As the controller of Via of the Lehigh Valley, a non-profit, Joanne lead her team of Accounts Payable, Accounts Receivable and Payroll through monthly closings, annual audits, and a payroll system implementation and upgrade.  As the accounting supervisor for Essroc Cement, Inc., a leading North American Cement Manufacturer with over 6.5 million tons of capacity, Joanne directed an accounting team in a shared services department through completion of over 20,000 monthly transactions using an ERP system, and eliminated the need for overtime by successfully integrating outsourced scanning and indexing of invoices and reducing expenses by 10% after analyzing accounts along with her procurement team.  Joanne also collected over $24K in refund checks from inactive vendors who retained credits on their trial balance.

Working with public companies Joanne had the opportunity to analyze client contracts, assisted in preparation of financials such as 10-Q and 10-K.  She wrote and implemented accounting procedures for several corporations that are still in use today and she has worked on several software platforms such as SAP, Yardi, Kronos, MDS, Sage, MAS 90, SBT, QuickBooks and Peachtree, just to name a few.
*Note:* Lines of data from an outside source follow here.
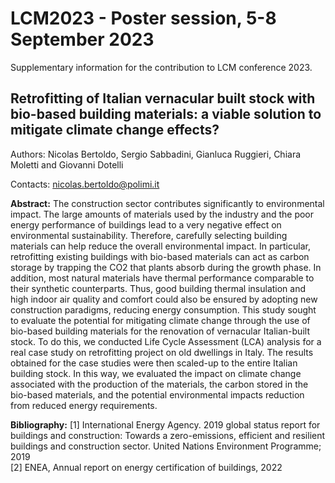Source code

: # LCM2023 - Poster session, 5-8 September 2023
Supplementary information for the contribution to LCM conference 2023.
## Retrofitting of Italian vernacular built stock with bio-based building materials: a viable solution to mitigate climate change effects?
Authors: Nicolas Bertoldo, Sergio Sabbadini, Gianluca Ruggieri, Chiara Moletti and Giovanni Dotelli

Contacts: nicolas.bertoldo@polimi.it

**Abstract:** The construction sector contributes significantly to environmental impact. The large amounts of materials used by the industry and the poor energy performance of buildings lead to a very negative effect on environmental sustainability. Therefore, carefully selecting building materials can help reduce the overall environmental impact. In particular, retrofitting existing buildings with bio-based materials can act as carbon storage by trapping the CO2 that plants absorb during the growth phase. In addition, most natural materials have thermal performance comparable to their synthetic counterparts. Thus, good building thermal insulation and high indoor air quality and comfort could also be ensured by adopting new construction paradigms, reducing energy consumption.
This study sought to evaluate the potential for mitigating climate change through the use of bio-based building materials for the renovation of vernacular Italian-built stock. To do this, we conducted Life Cycle Assessment (LCA) analysis for a real case study on retrofitting project on old dwellings in Italy. The results obtained for the case studies were then scaled-up to the entire Italian building stock. In this way, we evaluated the impact on climate change associated with the production of the materials, the carbon stored in the bio-based materials, and the potential environmental impacts reduction from reduced energy requirements.

**Bibliography:**
[1] International Energy Agency. 2019 global status report for buildings and construction: Towards a zero-emissions, efficient and resilient buildings and construction sector. United Nations Environment Programme; 2019  
[2] ENEA, Annual report on energy certification of buildings, 2022

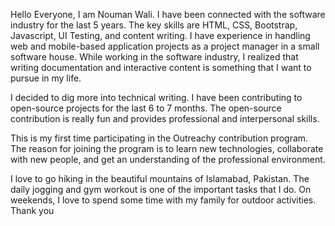 Hello Everyone,
I am Nouman Wali. I have been connected with the software industry for the last 5 years. The key skills are HTML, CSS, Bootstrap, Javascript, UI Testing, and content writing. I have experience in handling web and mobile-based application projects as a project manager in a small software house. While working in the software industry, I realized that writing documentation and interactive content is something that I want to pursue in my life.

I decided to dig more into technical writing. I have been contributing to open-source projects for the last 6 to 7 months. The open-source contribution is really fun and provides professional and interpersonal skills.

This is my first time participating in the Outreachy contribution program. The reason for joining the program is to learn new technologies, collaborate with new people, and get an understanding of the professional environment.

I love to go hiking in the beautiful mountains of Islamabad, Pakistan. The daily jogging and gym workout is one of the important tasks that I do. On weekends, I love to spend some time with my family for outdoor activities.
Thank you
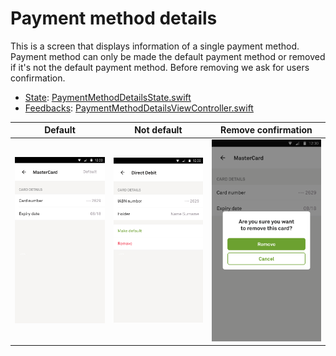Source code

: # Payment method details

This is a screen that displays information of a single payment method. Payment method can only be made the default payment method or removed if it's not the default payment method. Before removing we ask for users confirmation.

- [State](/README.md#what-is-a-state): [PaymentMethodDetailsState.swift](PaymentMethodDetails.swift)
- [Feedbacks](/README.md#how-do-i-use-states): [PaymentMethodDetailsViewController.swift](PaymentMethodDetailsViewController.swift)

| Default | Not default | Remove confirmation |
| --- | --- | --- |
| ![Default payment method](img/default.png) | ![Not default payment method](img/not-default.png) | ![Confirmation to remove](img/remove.png)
Joanne worked eight years for Macklowe Management Inc., a New York developer that managed a diverse array of real estate investments, covering more than 10 million square feet in nearly every commercial and residential submarket of Manhattan. She has recently worked for City Center Allentown, a high-profile real estate developer in downtown Allentown, utilizing Neighborhood Improvement Zone capital for their development projects.  She currently serves on the board of Women’s Business Council as well as the African American Business Leader’s Council for the Greater Lehigh Valley Chamber of Commerce, served as Treasurer for her local BNI chapter, and previously served on the board of directors of TEACH Rwanda, and has volunteered at Monroe County Children and Youth as a foster parent to young adults.   Joanne received her bachelor’s degree from Pennsylvania State University and is working on her MBA at DeSales University. She lives in North East Pennsylvania with her husband George, where they enjoy their blended family of four adult children and dogs and cat.

7th Avenue Express

My first subway ride by myself in New York City had a lesson I must remind myself from time to time. When I entered college, my friends used to call where I grew up, East Bubble Fu** Long Island.  They had never heard of my small town.   Shortly after high school graduation, my parents packed me up in their black Lincoln Continental on a hot July afternoon and we headed west on the 495 and off to New York University. They then just left me on 8th Avenue in front of a building called Brittany Residence Hall. It was always that type of relationship. My dad would pull up to a curb somewhere and yell, “Bail out!” and off I would go.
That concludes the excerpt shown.